_What is needed_
Your job is to return every line of the listing holding the string "title".

========

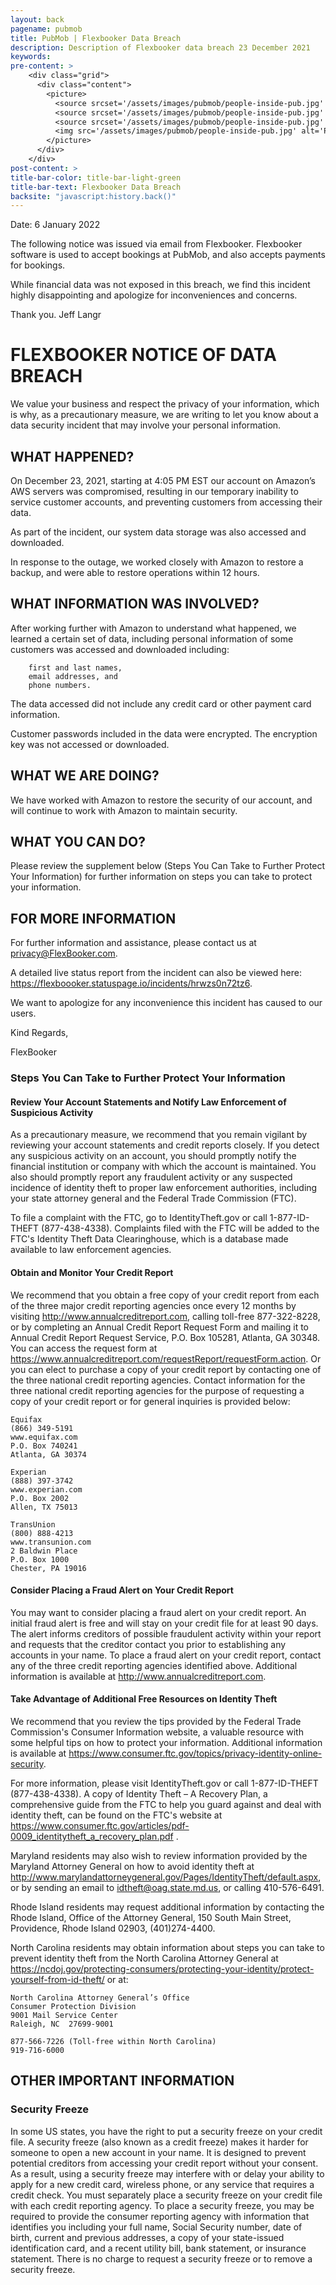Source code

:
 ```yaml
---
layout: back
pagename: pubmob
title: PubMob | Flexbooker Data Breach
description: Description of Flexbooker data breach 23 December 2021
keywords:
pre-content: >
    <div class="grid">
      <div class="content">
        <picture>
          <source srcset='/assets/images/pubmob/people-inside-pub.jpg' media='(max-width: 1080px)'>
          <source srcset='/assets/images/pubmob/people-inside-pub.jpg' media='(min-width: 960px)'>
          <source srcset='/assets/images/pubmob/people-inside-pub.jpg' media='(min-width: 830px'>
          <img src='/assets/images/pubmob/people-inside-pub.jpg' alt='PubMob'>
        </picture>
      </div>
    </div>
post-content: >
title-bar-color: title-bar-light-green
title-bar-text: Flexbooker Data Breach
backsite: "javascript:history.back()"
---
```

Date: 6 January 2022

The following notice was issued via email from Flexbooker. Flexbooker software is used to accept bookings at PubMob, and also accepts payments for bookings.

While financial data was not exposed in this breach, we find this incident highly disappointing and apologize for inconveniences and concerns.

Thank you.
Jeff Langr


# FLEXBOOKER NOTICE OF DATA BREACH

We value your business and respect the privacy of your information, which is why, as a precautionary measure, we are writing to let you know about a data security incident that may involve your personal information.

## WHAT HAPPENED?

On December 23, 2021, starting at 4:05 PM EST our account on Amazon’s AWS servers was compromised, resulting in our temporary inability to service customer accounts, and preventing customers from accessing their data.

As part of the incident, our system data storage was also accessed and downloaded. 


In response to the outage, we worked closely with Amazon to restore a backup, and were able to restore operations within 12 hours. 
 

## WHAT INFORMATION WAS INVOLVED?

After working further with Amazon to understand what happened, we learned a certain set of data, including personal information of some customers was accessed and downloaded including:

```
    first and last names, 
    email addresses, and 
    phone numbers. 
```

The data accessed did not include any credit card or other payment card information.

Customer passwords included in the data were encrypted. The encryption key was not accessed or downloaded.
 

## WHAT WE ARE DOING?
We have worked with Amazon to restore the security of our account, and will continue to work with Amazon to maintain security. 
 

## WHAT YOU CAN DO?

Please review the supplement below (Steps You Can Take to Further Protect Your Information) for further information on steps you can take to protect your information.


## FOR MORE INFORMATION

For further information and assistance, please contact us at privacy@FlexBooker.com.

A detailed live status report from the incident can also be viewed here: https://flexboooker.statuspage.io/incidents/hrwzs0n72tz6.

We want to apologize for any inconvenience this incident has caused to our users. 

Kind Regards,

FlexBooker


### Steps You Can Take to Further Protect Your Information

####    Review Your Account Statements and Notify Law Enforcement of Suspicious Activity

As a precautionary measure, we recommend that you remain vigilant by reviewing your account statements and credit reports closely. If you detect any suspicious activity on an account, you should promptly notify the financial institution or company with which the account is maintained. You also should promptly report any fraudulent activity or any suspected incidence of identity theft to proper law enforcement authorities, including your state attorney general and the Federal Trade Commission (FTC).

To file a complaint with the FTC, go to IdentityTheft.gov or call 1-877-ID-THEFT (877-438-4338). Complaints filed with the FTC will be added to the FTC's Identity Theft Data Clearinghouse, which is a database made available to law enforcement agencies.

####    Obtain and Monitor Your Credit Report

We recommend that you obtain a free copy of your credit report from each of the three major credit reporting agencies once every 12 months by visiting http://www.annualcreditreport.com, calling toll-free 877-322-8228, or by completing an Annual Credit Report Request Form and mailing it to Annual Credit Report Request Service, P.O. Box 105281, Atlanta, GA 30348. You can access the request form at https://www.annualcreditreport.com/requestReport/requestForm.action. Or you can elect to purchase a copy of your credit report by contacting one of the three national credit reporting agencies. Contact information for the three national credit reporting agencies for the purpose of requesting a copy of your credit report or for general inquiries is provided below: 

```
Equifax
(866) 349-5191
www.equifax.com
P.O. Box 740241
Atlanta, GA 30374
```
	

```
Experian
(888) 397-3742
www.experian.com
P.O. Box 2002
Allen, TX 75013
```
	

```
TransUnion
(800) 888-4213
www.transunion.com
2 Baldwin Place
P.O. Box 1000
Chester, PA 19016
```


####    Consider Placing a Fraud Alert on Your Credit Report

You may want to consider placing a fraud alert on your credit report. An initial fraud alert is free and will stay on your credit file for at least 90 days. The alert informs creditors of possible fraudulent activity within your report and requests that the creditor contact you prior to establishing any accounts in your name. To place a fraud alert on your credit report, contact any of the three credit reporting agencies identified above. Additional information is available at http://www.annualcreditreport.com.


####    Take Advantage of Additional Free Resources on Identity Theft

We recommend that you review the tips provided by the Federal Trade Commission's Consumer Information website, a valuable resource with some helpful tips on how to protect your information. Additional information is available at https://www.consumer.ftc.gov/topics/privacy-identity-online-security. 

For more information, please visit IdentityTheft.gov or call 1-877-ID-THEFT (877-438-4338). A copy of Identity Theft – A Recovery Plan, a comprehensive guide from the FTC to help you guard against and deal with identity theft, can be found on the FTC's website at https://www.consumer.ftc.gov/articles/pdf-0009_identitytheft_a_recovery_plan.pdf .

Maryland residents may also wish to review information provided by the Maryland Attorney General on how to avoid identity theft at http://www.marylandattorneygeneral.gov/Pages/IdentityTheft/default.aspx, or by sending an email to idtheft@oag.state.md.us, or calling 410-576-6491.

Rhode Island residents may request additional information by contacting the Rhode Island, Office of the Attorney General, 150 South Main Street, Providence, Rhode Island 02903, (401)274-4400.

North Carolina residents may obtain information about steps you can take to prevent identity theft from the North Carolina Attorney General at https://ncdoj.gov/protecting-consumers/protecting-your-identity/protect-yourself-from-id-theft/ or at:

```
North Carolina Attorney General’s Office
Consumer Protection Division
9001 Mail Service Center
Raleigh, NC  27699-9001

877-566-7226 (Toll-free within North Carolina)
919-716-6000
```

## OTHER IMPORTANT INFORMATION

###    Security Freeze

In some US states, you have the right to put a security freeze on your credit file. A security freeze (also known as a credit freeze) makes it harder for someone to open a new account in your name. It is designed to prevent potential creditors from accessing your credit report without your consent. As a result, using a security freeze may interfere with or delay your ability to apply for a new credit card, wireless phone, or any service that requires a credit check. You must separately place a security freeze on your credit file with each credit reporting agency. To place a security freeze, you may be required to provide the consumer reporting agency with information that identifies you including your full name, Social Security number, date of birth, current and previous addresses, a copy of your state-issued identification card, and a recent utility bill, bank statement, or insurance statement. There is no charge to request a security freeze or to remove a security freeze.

========

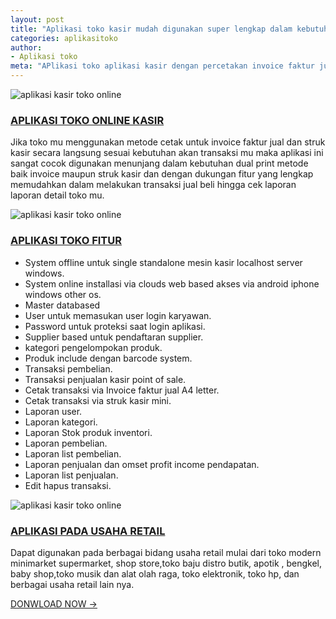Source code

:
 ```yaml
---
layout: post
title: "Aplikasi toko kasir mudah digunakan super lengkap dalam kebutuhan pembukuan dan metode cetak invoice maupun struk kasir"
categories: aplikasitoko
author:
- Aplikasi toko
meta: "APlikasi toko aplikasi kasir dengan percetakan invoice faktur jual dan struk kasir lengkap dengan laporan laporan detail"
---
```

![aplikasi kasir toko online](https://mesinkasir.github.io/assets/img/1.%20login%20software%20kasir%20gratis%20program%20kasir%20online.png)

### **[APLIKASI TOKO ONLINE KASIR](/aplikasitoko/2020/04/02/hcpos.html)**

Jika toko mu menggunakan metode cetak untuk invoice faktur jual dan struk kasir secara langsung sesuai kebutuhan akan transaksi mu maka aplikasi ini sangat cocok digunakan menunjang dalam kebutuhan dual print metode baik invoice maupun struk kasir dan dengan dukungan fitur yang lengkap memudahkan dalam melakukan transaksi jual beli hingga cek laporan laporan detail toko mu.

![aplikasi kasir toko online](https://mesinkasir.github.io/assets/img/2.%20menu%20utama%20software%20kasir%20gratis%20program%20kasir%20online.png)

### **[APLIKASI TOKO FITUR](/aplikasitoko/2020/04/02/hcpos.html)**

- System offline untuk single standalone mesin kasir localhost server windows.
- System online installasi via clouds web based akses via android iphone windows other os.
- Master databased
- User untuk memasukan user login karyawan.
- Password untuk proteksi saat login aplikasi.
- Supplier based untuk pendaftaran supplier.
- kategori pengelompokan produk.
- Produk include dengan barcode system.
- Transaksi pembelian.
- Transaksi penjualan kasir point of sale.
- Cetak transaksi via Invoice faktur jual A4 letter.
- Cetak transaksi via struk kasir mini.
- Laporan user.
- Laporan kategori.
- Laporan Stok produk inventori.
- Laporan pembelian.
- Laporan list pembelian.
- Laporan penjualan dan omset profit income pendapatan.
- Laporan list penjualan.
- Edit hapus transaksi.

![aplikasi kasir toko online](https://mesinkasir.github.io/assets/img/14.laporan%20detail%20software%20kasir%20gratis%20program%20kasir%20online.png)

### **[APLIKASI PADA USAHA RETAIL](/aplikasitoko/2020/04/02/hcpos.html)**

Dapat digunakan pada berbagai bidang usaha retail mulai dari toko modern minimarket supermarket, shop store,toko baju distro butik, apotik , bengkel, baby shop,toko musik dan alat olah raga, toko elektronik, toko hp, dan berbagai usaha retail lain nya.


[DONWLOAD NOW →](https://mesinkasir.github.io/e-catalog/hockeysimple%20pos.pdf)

========

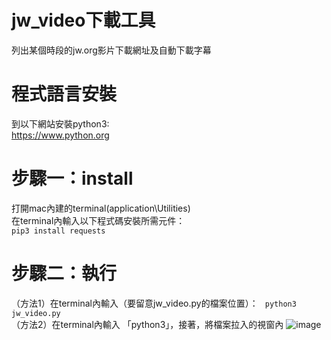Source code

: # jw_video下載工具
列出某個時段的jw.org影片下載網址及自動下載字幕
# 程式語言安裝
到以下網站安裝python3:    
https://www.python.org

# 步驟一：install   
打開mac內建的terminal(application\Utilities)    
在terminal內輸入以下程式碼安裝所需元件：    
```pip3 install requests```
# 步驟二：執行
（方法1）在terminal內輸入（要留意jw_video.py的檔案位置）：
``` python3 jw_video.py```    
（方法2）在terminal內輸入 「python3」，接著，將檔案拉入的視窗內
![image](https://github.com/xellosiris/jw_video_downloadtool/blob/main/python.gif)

========

_Written reply_
title: PubMob | Flexbooker Data Breach
title-bar-color: title-bar-light-green
title-bar-text: Flexbooker Data Breach
title: "Aplikasi toko kasir mudah digunakan super lengkap dalam kebutuhan pembukuan dan metode cetak invoice maupun struk kasir"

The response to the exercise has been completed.